Frankly, I’m ticked off.  This is a case study of how government produces one outcome while common sense AND the opinion of EVERY person I’ve spoken with says just the opposite.  It makes you really wonder how the decisions were actually made.

It is not just that some planning bureaucrats in Atlanta made 12th hour decisions that we must live with - sure, I’d don’t like the feeling of not being in control of issues that affect us so much. crabappleweiland.jpg What really bothers me is that we are not talking about ordering a bad meal at a restaurant, something that can easily be undone.  We are talking about permanent changes that have now been made and cannot be undone even thought City of Milton Mayor Lockwood says he wants to stop and evaluate what has taken place. 

Not a single tree remains on most of the land in the northwest quadrant of Crabapple.  Earth movers have been leveling every contour of the land for the past three months.  The picture on the right is from early in the development. 

Traffic is bad and only going to get worse; and I don’t know a single person who is happy with how things have played out in Crabapple.  I just don’t know what can be done now that so much has already taken place.

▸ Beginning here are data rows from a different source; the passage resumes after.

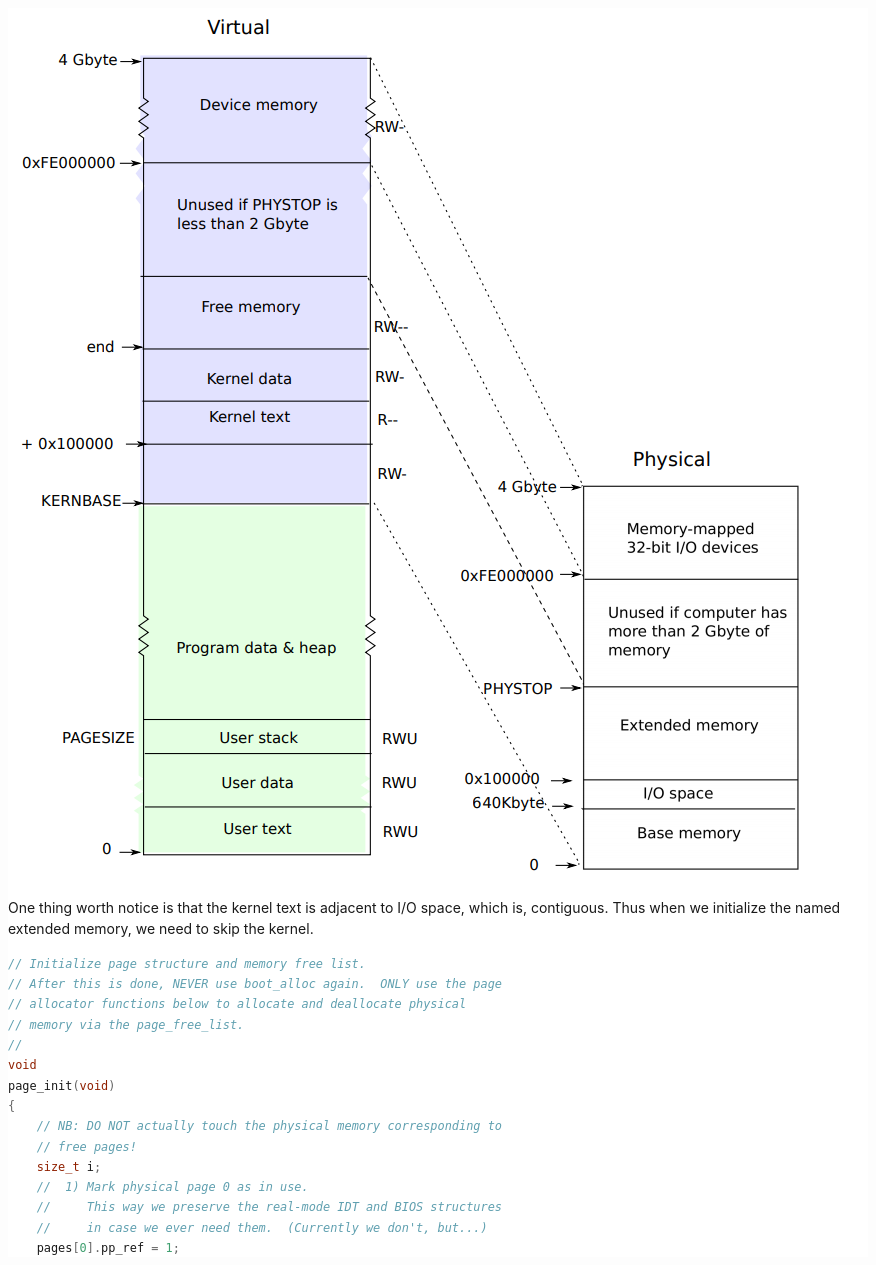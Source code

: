 ![Vaddr2Paddr](img/Vaddr2Paddr.png)

One thing worth notice is that the kernel text is adjacent to I/O space, which is, contiguous.  Thus when we initialize the named extended memory, we need to skip the kernel.

``` c
// Initialize page structure and memory free list.
// After this is done, NEVER use boot_alloc again.  ONLY use the page
// allocator functions below to allocate and deallocate physical
// memory via the page_free_list.
//
void
page_init(void)
{
	// NB: DO NOT actually touch the physical memory corresponding to
	// free pages!
	size_t i;
	//  1) Mark physical page 0 as in use.
	//     This way we preserve the real-mode IDT and BIOS structures
	//     in case we ever need them.  (Currently we don't, but...)
	pages[0].pp_ref = 1;
```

The real pity though is the lost opportunity to create a community reflecting the character of the area while meeting the demands of modern life.  The original Crabapple Plan called for design work to be done by Lew Oliver of Whole Town Solutions.  Oliver, from Roswell, is one of the national leaders in New Urbanism, a school of design that highly values walkability, connectivity and sustainability.  Oliver has been involved in developing such highly regarded communities such as Rosemary Beach, Celebration and closer to home, Vickery in South Forsyth. 

Granted, Vickery was developed from a clean slate.  Transforming Crabapple into a functional mixed use community certainly is not without challenges.  But at this point, we don’t have the luxury of the experience of someone like Oliver.  We are currently in the hands of John Wieland and the bulldozers.  No one really even knows what is being built and there is no info on the Wieland website.

At least we are free of the shortsightedness from downtown Atlanta.